*Exercise description:* Transcribe the data. Leave out nothing.

- Opening Delimiter -

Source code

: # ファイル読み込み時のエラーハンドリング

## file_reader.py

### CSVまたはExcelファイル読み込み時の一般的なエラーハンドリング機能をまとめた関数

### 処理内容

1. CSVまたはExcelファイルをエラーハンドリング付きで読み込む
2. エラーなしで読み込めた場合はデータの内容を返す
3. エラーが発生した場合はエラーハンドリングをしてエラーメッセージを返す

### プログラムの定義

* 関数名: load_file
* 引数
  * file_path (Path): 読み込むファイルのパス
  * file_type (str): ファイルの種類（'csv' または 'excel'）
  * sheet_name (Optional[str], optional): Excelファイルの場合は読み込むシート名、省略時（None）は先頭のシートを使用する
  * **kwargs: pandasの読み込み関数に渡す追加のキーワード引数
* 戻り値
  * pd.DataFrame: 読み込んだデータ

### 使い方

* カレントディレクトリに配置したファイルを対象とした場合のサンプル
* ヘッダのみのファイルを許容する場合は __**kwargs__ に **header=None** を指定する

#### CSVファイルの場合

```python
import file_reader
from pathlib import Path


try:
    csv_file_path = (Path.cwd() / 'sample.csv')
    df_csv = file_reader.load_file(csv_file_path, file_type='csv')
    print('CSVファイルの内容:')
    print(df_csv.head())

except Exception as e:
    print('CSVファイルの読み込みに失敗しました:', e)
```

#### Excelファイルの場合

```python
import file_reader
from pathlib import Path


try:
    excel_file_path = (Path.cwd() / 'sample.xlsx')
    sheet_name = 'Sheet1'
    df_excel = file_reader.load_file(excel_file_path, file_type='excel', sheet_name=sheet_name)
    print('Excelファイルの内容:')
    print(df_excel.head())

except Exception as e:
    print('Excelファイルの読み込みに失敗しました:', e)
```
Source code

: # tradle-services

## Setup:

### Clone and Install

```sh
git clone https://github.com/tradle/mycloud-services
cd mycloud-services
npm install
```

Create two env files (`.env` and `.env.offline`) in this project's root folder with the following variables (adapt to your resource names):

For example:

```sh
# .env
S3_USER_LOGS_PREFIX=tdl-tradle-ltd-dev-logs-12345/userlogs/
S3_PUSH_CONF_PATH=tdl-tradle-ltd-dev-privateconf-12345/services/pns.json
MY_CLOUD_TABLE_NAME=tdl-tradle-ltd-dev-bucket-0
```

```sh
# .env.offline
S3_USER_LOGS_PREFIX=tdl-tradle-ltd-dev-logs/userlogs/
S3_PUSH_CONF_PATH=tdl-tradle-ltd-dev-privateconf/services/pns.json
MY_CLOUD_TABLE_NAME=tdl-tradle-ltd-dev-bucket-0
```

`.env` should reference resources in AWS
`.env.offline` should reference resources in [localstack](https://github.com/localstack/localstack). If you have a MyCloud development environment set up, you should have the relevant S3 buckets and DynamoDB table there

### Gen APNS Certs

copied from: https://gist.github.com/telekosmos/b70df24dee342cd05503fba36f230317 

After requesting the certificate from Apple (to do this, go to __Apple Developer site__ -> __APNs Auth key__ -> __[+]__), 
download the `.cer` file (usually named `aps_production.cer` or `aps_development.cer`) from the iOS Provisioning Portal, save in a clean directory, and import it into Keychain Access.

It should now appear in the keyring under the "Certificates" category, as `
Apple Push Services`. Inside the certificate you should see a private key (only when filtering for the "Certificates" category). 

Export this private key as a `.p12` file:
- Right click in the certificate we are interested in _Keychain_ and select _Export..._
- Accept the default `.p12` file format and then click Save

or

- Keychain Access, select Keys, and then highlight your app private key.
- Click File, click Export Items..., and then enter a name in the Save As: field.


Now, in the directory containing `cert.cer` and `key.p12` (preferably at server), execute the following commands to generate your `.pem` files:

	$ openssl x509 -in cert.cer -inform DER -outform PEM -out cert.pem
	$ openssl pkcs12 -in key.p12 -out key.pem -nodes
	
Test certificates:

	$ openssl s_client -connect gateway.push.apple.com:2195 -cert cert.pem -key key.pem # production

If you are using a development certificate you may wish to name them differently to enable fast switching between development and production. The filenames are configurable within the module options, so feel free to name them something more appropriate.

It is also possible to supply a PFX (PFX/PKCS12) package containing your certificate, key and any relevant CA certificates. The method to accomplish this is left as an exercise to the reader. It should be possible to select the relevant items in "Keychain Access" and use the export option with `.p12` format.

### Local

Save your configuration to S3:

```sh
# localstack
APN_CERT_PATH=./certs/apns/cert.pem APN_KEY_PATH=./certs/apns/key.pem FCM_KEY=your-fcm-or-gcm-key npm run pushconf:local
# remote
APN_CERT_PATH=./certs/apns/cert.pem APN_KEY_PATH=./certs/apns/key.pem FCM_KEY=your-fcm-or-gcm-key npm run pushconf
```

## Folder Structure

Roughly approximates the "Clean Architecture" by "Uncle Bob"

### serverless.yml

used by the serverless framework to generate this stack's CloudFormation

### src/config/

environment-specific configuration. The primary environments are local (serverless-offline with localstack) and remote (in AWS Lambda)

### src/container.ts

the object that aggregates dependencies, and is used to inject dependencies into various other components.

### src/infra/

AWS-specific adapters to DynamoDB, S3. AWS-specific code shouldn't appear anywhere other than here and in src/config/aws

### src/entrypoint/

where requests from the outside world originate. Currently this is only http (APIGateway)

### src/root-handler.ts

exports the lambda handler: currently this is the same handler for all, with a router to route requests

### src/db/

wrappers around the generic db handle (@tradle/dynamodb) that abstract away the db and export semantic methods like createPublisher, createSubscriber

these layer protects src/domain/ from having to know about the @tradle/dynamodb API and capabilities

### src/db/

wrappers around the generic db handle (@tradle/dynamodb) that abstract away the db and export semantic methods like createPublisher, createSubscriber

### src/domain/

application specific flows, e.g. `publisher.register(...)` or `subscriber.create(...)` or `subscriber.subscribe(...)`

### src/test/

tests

- Closing Delimiter -

*Your response:*
Source code

: # ファイル読み込み時のエラーハンドリング

## file_reader.py

### CSVまたはExcelファイル読み込み時の一般的なエラーハンドリング機能をまとめた関数

### 処理内容

1. CSVまたはExcelファイルをエラーハンドリング付きで読み込む
2. エラーなしで読み込めた場合はデータの内容を返す
3. エラーが発生した場合はエラーハンドリングをしてエラーメッセージを返す

### プログラムの定義

* 関数名: load_file
* 引数
  * file_path (Path): 読み込むファイルのパス
  * file_type (str): ファイルの種類（'csv' または 'excel'）
  * sheet_name (Optional[str], optional): Excelファイルの場合は読み込むシート名、省略時（None）は先頭のシートを使用する
  * **kwargs: pandasの読み込み関数に渡す追加のキーワード引数
* 戻り値
  * pd.DataFrame: 読み込んだデータ

### 使い方

* カレントディレクトリに配置したファイルを対象とした場合のサンプル
* ヘッダのみのファイルを許容する場合は __**kwargs__ に **header=None** を指定する

#### CSVファイルの場合

```python
import file_reader
from pathlib import Path


try:
    csv_file_path = (Path.cwd() / 'sample.csv')
    df_csv = file_reader.load_file(csv_file_path, file_type='csv')
    print('CSVファイルの内容:')
    print(df_csv.head())

except Exception as e:
    print('CSVファイルの読み込みに失敗しました:', e)
```

#### Excelファイルの場合

```python
import file_reader
from pathlib import Path


try:
    excel_file_path = (Path.cwd() / 'sample.xlsx')
    sheet_name = 'Sheet1'
    df_excel = file_reader.load_file(excel_file_path, file_type='excel', sheet_name=sheet_name)
    print('Excelファイルの内容:')
    print(df_excel.head())

except Exception as e:
    print('Excelファイルの読み込みに失敗しました:', e)
```
Source code

: # tradle-services

## Setup:

### Clone and Install

```sh
git clone https://github.com/tradle/mycloud-services
cd mycloud-services
npm install
```

Create two env files (`.env` and `.env.offline`) in this project's root folder with the following variables (adapt to your resource names):

For example:

```sh
# .env
S3_USER_LOGS_PREFIX=tdl-tradle-ltd-dev-logs-12345/userlogs/
S3_PUSH_CONF_PATH=tdl-tradle-ltd-dev-privateconf-12345/services/pns.json
MY_CLOUD_TABLE_NAME=tdl-tradle-ltd-dev-bucket-0
```

```sh
# .env.offline
S3_USER_LOGS_PREFIX=tdl-tradle-ltd-dev-logs/userlogs/
S3_PUSH_CONF_PATH=tdl-tradle-ltd-dev-privateconf/services/pns.json
MY_CLOUD_TABLE_NAME=tdl-tradle-ltd-dev-bucket-0
```

`.env` should reference resources in AWS
`.env.offline` should reference resources in [localstack](https://github.com/localstack/localstack). If you have a MyCloud development environment set up, you should have the relevant S3 buckets and DynamoDB table there

### Gen APNS Certs

copied from: https://gist.github.com/telekosmos/b70df24dee342cd05503fba36f230317 

After requesting the certificate from Apple (to do this, go to __Apple Developer site__ -> __APNs Auth key__ -> __[+]__), 
download the `.cer` file (usually named `aps_production.cer` or `aps_development.cer`) from the iOS Provisioning Portal, save in a clean directory, and import it into Keychain Access.

It should now appear in the keyring under the "Certificates" category, as `
Apple Push Services`. Inside the certificate you should see a private key (only when filtering for the "Certificates" category). 

Export this private key as a `.p12` file:
- Right click in the certificate we are interested in _Keychain_ and select _Export..._
- Accept the default `.p12` file format and then click Save

or

- Keychain Access, select Keys, and then highlight your app private key.
- Click File, click Export Items..., and then enter a name in the Save As: field.


Now, in the directory containing `cert.cer` and `key.p12` (preferably at server), execute the following commands to generate your `.pem` files:

	$ openssl x509 -in cert.cer -inform DER -outform PEM -out cert.pem
	$ openssl pkcs12 -in key.p12 -out key.pem -nodes
	
Test certificates:

	$ openssl s_client -connect gateway.push.apple.com:2195 -cert cert.pem -key key.pem # production

If you are using a development certificate you may wish to name them differently to enable fast switching between development and production. The filenames are configurable within the module options, so feel free to name them something more appropriate.

It is also possible to supply a PFX (PFX/PKCS12) package containing your certificate, key and any relevant CA certificates. The method to accomplish this is left as an exercise to the reader. It should be possible to select the relevant items in "Keychain Access" and use the export option with `.p12` format.

### Local

Save your configuration to S3:

```sh
# localstack
APN_CERT_PATH=./certs/apns/cert.pem APN_KEY_PATH=./certs/apns/key.pem FCM_KEY=your-fcm-or-gcm-key npm run pushconf:local
# remote
APN_CERT_PATH=./certs/apns/cert.pem APN_KEY_PATH=./certs/apns/key.pem FCM_KEY=your-fcm-or-gcm-key npm run pushconf
```

## Folder Structure

Roughly approximates the "Clean Architecture" by "Uncle Bob"

### serverless.yml

used by the serverless framework to generate this stack's CloudFormation

### src/config/

environment-specific configuration. The primary environments are local (serverless-offline with localstack) and remote (in AWS Lambda)

### src/container.ts

the object that aggregates dependencies, and is used to inject dependencies into various other components.

### src/infra/

AWS-specific adapters to DynamoDB, S3. AWS-specific code shouldn't appear anywhere other than here and in src/config/aws

### src/entrypoint/

where requests from the outside world originate. Currently this is only http (APIGateway)

### src/root-handler.ts

exports the lambda handler: currently this is the same handler for all, with a router to route requests

### src/db/

wrappers around the generic db handle (@tradle/dynamodb) that abstract away the db and export semantic methods like createPublisher, createSubscriber

these layer protects src/domain/ from having to know about the @tradle/dynamodb API and capabilities

### src/db/

wrappers around the generic db handle (@tradle/dynamodb) that abstract away the db and export semantic methods like createPublisher, createSubscriber

### src/domain/

application specific flows, e.g. `publisher.register(...)` or `subscriber.create(...)` or `subscriber.subscribe(...)`

### src/test/

tests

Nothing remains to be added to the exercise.